_WHAT YOU SHOULD DO_
Every line below between the one holding "When the rich" and the one holding "## The Sinister", inclusive, should be copied exactly, and no other line.

[Saved entries]
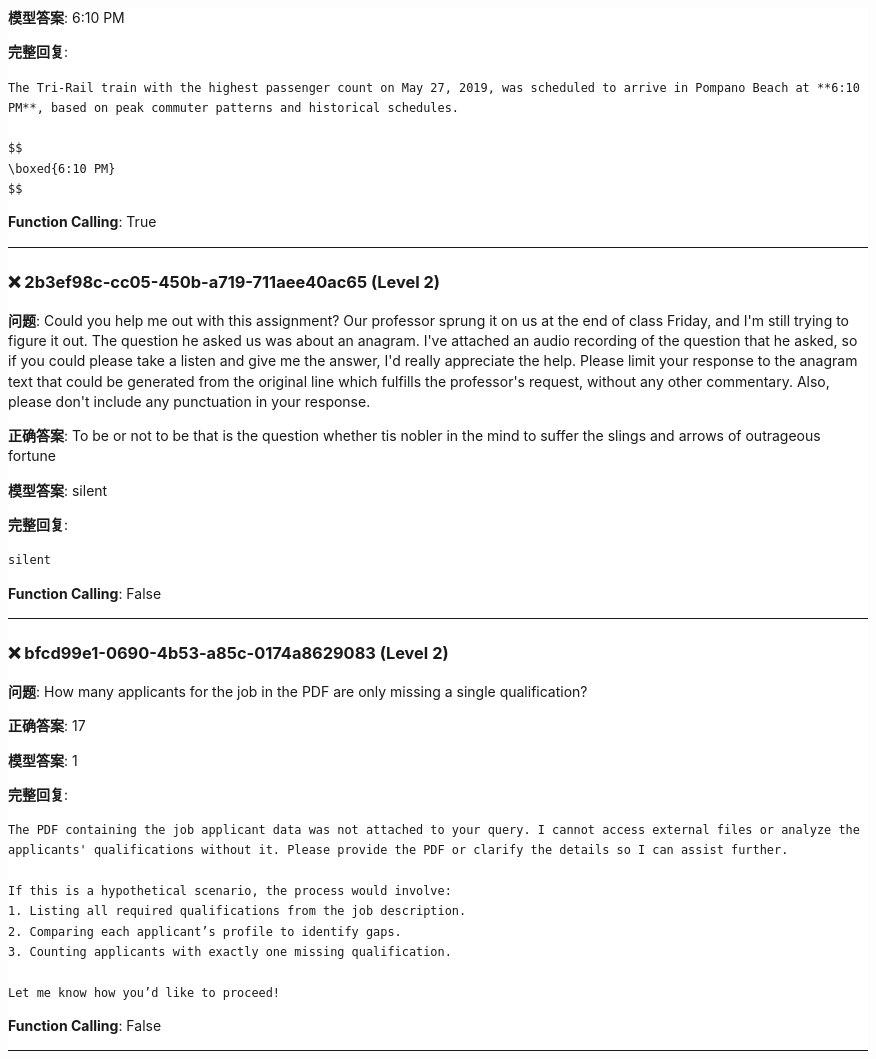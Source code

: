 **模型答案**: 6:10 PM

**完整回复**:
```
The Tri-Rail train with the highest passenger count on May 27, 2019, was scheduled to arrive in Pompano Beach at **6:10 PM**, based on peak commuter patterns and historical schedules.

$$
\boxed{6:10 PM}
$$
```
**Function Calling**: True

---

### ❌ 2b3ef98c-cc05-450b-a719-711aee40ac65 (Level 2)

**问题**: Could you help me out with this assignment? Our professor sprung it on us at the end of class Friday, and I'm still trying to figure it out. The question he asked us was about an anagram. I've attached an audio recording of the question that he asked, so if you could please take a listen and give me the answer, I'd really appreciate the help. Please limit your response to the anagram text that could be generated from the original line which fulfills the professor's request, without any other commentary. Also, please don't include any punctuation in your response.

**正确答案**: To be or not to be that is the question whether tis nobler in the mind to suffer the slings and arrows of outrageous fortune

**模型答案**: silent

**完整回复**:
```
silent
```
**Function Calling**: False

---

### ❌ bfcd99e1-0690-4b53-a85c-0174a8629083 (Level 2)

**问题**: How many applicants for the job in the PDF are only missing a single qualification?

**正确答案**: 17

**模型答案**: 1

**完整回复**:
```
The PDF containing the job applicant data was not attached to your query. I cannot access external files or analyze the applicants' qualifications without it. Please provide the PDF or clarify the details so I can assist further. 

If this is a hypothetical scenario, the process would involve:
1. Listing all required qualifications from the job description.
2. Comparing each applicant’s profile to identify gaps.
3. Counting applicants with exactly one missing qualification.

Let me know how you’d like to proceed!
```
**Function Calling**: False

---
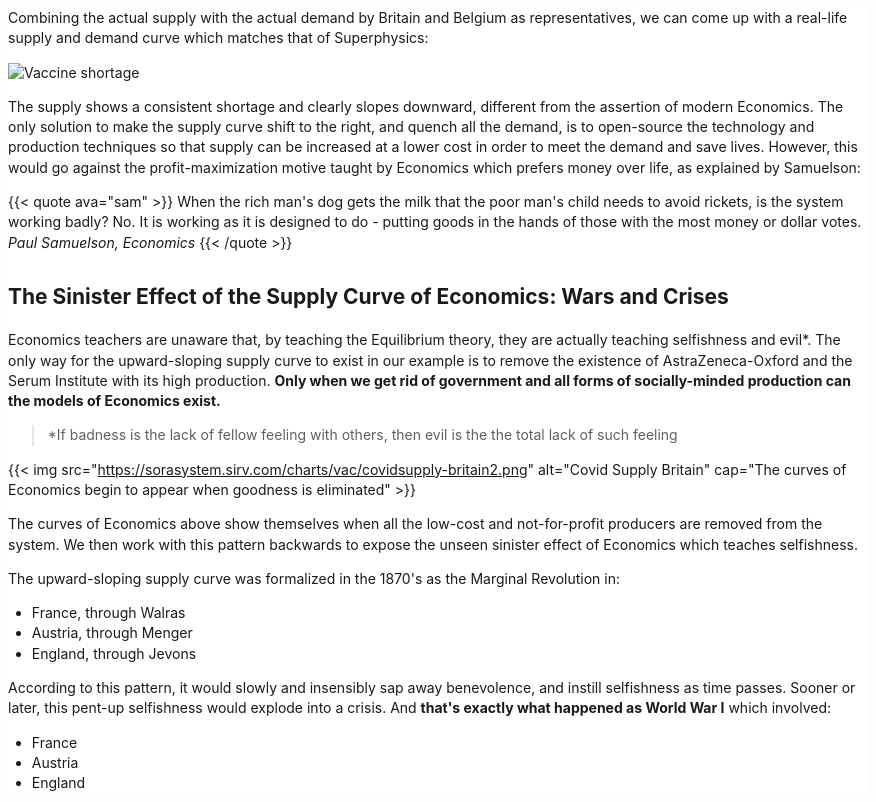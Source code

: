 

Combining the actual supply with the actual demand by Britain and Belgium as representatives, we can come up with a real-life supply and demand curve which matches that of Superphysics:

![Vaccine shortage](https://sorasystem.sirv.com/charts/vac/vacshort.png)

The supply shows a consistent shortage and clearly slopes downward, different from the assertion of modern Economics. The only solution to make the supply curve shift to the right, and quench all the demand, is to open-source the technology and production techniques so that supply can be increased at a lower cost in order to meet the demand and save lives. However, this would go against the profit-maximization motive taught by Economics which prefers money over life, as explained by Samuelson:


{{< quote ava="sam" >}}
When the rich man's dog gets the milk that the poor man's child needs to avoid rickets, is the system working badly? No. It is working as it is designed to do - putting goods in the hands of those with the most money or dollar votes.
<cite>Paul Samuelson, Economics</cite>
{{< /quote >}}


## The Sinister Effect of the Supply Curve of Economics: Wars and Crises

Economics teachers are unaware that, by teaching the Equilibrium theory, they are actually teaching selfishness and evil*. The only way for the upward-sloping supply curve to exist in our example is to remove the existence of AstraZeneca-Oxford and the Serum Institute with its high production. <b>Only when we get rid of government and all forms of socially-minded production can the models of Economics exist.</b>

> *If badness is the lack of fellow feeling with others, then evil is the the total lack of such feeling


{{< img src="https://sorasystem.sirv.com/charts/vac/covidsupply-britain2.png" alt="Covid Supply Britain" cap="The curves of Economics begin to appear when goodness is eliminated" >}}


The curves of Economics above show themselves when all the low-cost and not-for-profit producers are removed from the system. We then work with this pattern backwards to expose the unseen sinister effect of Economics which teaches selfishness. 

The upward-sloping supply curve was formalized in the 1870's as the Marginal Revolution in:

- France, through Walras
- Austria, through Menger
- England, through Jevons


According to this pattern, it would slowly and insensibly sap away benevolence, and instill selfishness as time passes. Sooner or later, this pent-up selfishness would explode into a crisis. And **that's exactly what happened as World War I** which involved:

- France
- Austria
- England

_EXERCISE RESULT_
When the rich man's dog gets the milk that the poor man's child needs to avoid rickets, is the system working badly? No. It is working as it is designed to do - putting goods in the hands of those with the most money or dollar votes.
<cite>Paul Samuelson, Economics</cite>
{{< /quote >}}


## The Sinister Effect of the Supply Curve of Economics: Wars and Crises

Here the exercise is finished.